** Record extracts follows **

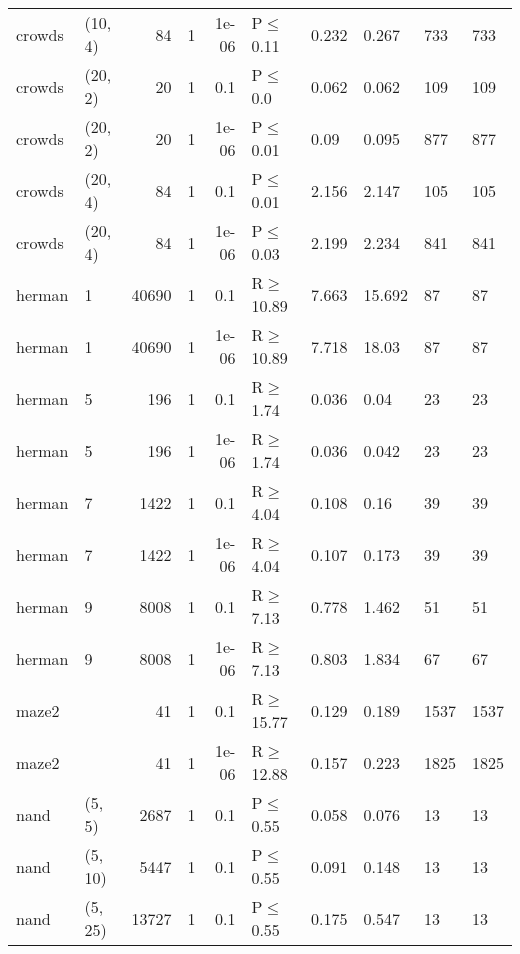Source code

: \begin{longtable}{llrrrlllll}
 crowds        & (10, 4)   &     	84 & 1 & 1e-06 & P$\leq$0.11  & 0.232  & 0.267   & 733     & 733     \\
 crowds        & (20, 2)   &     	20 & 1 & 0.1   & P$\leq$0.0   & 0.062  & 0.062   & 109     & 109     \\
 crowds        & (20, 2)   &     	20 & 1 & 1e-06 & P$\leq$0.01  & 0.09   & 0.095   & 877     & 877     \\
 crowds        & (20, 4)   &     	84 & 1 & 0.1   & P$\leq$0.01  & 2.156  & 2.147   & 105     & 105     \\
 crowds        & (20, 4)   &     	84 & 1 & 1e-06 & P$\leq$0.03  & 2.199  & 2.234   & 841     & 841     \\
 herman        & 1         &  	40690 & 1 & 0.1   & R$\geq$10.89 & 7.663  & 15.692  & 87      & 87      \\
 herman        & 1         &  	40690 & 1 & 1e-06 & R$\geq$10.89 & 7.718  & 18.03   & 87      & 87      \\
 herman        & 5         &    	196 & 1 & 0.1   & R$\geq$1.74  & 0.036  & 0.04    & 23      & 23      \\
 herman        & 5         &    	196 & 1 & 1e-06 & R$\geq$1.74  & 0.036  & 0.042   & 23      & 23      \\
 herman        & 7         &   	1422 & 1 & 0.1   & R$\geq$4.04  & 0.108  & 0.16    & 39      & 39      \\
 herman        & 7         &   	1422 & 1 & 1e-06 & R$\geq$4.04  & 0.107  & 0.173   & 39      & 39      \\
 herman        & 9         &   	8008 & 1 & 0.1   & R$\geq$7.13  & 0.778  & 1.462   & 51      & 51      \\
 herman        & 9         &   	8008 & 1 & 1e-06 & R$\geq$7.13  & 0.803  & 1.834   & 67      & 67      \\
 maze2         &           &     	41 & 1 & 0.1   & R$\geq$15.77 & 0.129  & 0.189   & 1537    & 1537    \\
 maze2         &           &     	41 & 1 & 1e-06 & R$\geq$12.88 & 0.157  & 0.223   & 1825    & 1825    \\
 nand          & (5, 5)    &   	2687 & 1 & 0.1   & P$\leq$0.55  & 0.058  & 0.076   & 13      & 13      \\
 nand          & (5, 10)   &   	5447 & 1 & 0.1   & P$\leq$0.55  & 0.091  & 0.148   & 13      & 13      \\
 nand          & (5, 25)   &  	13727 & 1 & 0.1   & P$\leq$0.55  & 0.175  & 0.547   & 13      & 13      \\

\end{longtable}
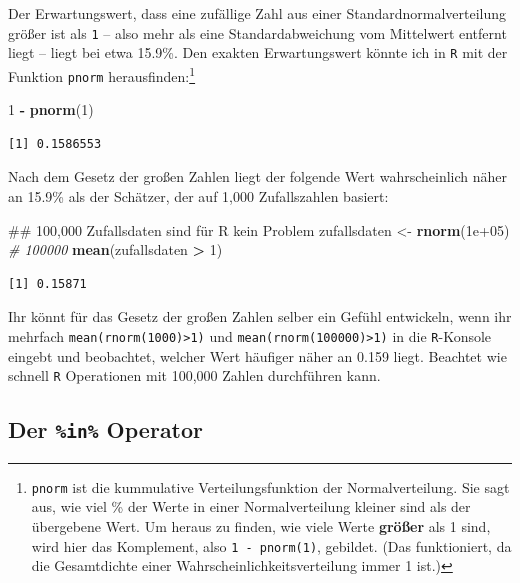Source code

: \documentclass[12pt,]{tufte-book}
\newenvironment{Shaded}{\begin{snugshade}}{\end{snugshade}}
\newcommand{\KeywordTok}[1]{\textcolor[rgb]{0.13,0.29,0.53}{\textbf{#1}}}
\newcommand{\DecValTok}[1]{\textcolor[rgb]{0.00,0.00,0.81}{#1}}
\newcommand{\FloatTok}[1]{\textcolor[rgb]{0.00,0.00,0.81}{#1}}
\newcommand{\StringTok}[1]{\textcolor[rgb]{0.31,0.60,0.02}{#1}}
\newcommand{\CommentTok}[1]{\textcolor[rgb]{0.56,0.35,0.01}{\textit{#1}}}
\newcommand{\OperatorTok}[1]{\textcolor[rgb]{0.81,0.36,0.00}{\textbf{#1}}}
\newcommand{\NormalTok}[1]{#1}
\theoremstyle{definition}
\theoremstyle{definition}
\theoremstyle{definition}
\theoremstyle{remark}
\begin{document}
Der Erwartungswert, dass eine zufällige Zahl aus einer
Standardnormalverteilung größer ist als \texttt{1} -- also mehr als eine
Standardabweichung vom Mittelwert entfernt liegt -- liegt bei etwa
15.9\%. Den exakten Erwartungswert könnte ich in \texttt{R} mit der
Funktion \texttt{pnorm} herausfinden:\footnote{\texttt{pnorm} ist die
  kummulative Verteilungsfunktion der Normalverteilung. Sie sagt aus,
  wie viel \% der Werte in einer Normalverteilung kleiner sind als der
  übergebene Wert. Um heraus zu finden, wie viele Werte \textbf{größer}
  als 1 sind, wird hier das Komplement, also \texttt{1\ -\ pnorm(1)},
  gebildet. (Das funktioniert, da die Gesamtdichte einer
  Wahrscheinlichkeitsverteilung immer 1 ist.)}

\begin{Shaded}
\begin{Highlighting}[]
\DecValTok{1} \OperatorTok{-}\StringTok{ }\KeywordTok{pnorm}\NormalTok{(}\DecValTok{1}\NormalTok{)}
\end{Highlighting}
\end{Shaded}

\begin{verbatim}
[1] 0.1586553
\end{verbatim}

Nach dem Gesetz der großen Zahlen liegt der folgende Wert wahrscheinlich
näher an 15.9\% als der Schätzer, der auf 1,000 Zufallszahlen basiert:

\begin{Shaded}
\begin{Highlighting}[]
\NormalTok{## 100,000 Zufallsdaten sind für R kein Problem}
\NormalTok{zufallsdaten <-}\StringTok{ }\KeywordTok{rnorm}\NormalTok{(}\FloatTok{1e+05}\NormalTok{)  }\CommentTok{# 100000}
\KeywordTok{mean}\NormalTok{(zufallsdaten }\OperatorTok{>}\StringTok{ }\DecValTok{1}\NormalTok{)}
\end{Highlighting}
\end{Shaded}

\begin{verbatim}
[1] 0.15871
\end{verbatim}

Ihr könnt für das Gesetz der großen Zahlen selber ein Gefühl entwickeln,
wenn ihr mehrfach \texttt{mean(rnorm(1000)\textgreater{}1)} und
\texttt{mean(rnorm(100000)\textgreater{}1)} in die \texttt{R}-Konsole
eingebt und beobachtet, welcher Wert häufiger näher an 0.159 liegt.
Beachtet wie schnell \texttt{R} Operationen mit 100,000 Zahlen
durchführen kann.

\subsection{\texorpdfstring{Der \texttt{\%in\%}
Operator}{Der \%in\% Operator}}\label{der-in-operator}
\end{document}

** End of Record extracts **
** Record extracts follows **

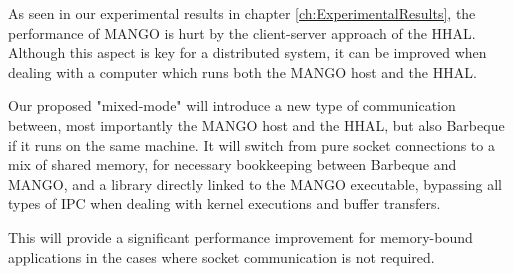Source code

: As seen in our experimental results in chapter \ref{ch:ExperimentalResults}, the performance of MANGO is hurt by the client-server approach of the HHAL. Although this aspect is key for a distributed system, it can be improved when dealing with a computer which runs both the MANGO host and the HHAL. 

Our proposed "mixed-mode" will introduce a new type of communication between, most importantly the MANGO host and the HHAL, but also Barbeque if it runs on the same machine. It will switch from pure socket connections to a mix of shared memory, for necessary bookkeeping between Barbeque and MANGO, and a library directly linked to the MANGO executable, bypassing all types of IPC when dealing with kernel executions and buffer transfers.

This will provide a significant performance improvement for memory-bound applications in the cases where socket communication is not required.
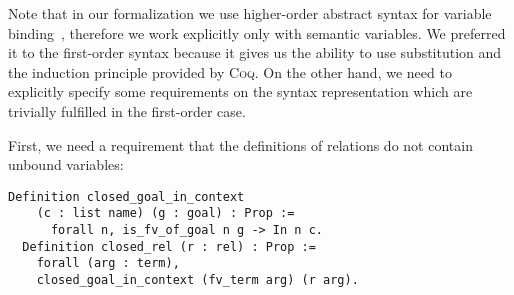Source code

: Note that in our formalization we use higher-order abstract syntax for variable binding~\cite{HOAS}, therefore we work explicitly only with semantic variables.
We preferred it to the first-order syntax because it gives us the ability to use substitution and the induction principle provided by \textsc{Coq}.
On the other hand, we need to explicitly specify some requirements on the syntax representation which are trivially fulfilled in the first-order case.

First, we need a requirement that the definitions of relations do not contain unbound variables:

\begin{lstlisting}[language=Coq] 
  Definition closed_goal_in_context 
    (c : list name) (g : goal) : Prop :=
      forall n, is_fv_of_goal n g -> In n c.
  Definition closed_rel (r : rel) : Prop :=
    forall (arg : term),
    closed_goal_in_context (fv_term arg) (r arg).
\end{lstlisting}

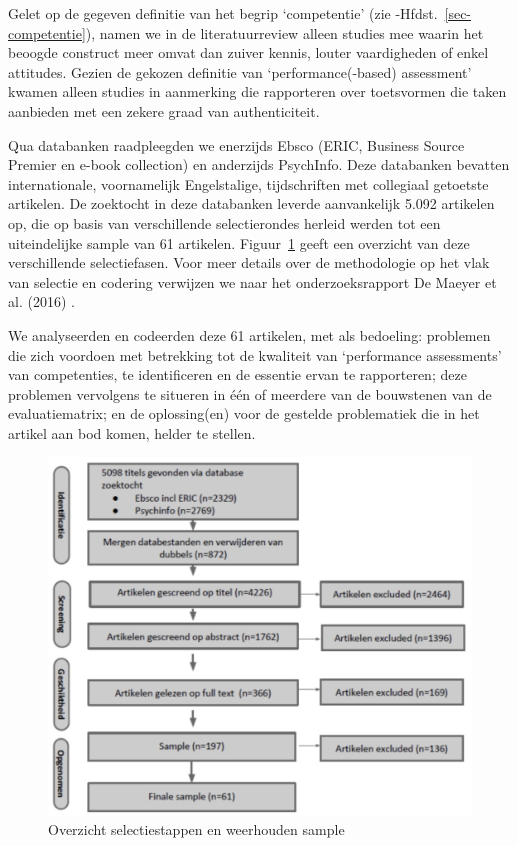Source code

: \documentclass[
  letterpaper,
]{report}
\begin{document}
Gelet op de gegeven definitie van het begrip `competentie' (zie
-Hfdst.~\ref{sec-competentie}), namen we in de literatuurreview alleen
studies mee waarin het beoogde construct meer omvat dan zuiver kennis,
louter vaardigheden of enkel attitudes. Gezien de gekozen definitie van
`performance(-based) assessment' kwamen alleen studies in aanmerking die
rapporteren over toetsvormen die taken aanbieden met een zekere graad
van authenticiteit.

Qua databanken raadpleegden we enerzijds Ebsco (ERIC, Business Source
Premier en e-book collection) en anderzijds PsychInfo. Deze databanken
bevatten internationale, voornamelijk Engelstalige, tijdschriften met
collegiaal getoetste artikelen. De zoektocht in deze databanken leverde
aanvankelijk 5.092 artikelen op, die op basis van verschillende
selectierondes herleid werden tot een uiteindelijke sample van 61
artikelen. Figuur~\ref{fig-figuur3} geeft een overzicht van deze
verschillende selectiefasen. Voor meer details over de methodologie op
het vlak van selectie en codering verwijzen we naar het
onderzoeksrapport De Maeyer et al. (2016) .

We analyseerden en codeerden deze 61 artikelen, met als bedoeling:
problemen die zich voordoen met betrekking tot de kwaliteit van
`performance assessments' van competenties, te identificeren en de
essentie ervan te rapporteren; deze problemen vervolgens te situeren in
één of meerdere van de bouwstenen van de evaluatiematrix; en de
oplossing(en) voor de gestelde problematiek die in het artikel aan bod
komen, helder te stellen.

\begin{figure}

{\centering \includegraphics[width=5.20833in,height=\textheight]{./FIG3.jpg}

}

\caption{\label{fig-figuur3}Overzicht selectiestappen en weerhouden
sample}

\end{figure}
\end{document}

** End of Record extracts **

How to complete this task - Across the entries above, find the lines with the string "NormalTok" and copy them.

Task solution -
\newcommand{\NormalTok}[1]{#1}
\DecValTok{1} \OperatorTok{-}\StringTok{ }\KeywordTok{pnorm}\NormalTok{(}\DecValTok{1}\NormalTok{)}
\NormalTok{## 100,000 Zufallsdaten sind für R kein Problem}
\NormalTok{zufallsdaten <-}\StringTok{ }\KeywordTok{rnorm}\NormalTok{(}\FloatTok{1e+05}\NormalTok{)  }\CommentTok{# 100000}
\KeywordTok{mean}\NormalTok{(zufallsdaten }\OperatorTok{>}\StringTok{ }\DecValTok{1}\NormalTok{)}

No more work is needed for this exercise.